Un oeil sur la décontamination du site de Rio Tinto

Redoutant la vente du centre de coulée de Rio Tinto Alcan plus rapidement que prévu, Shawinigan citoyens avertis veut s'assurer que la multinationale acquittera ses obligations pour la décontamination du site industriel. Le nouveau regroupement ne veut surtout pas que la Ville se retrouve avec la facture.
Rio Tinto Alcan a toujours mentionné qu'elle souhaitait vendre son centre de coulée à Shawinigan, puisqu'elle quittera le boulevard Saint-Sacrement le 31 décembre 2014. La production d'aluminium a cessé à la fin novembre.
Dans un communiqué lancé la semaine dernière, SCA se demande qui héritera du dossier de la décontamination si RTA vend ses installations plus rapidement que prévu. Le groupe de citoyens pousse sa réflexion encore plus loin en appréhendant le pire si le nouveau propriétaire du site fait faillite quelques mois plus tard.
Porte-parole de SCA, Diane Borgia mentionne que ce questionnement vise à alerter la population pour qu'elle obtienne l'assurance que malgré un mauvais concours de circonstances, la Ville ne se retrouvera jamais avec la responsabilité de cette décontamination. Elle estime cette opération à 95 millions de dollars, une évaluation qui provient d'une «source sûre», selon elle.
Claudine Gagnon, conseillère principale, relations médias chez RTA, ne veut confirmer aucun montant.

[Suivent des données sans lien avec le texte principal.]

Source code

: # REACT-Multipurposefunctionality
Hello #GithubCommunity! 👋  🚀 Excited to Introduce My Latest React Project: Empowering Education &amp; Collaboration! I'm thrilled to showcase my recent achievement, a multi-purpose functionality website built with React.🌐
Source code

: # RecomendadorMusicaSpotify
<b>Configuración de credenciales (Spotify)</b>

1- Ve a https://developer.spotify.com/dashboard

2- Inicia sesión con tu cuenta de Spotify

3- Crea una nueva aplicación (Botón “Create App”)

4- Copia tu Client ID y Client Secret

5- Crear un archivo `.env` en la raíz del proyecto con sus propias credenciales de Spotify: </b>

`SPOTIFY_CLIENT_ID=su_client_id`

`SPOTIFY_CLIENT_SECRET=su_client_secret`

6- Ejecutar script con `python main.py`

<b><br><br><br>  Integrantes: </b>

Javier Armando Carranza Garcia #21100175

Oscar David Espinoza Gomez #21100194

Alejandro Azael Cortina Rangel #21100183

«Les coûts varient d'un site à un autre, en fonction des besoins de repreneur», indique-t-elle. «De plus, ils demeurent confidentiels en raison de leur aspect compétitif.»
Par contre, dans un courriel, Mme Gagnon assure que «Rio Tinto Alcan fera ses devoirs, dans le respect des réglementations applicables.»
Selon un répertoire du ministère du Développement durable, de l'Environnement, de la Faune et des Parcs, il existe une grande variété de contaminants sur diverses parties du site de l'aluminerie. Des fluoruresprès des anciens bassins de décantation, des biphényles polychlorés (BPC) dans le secteur du redresseur de courant, de l'aluminium et des hydrocarbures pétroliers à l'usine de pâtes et au bâtiment 161.
Stéphanie Lemieux, responsable des communications à la direction régionale du MDDEP, souligne que RTA possède un délai de six mois après la fin des activités industrielles pour soumettre son rapport de caractérisation des sols.
La compagnie devra donc remettre cette étude à la fin mai au plus tard.
«Lors de la cessation d'une activité industrielle, la Loi sur la qualité de l'environnement prévoit qu'une entreprise est tenue de caractériser son terrain», explique-t-elle.
«Quand des contaminants sont présents au-delà de nos normes, elle doit soumettre un plan de réhabilitation, qui inclut des travaux de décontamination.»
Mme Lemieux convient que selon les informations disponibles, certains secteurs de l'aluminerie affichent un niveau de contamination supérieur aux normes.
«Tout porte à croire que des travaux de décontamination seront nécessaires. La caractérisation viendra préciser tout cela.»
Le processus s'amorce donc à peine, mais Mme Borgia réitère que mieux vaut prévenir que guérir.
«On veut s'assurer que RTA prenne ses responsabilités en faisant le nécessaire pour décontaminer le site», résume-t-elle. «Nous alertons la populationdes possibilités qui existent, qui sont réelles. Il faut veiller au grain!»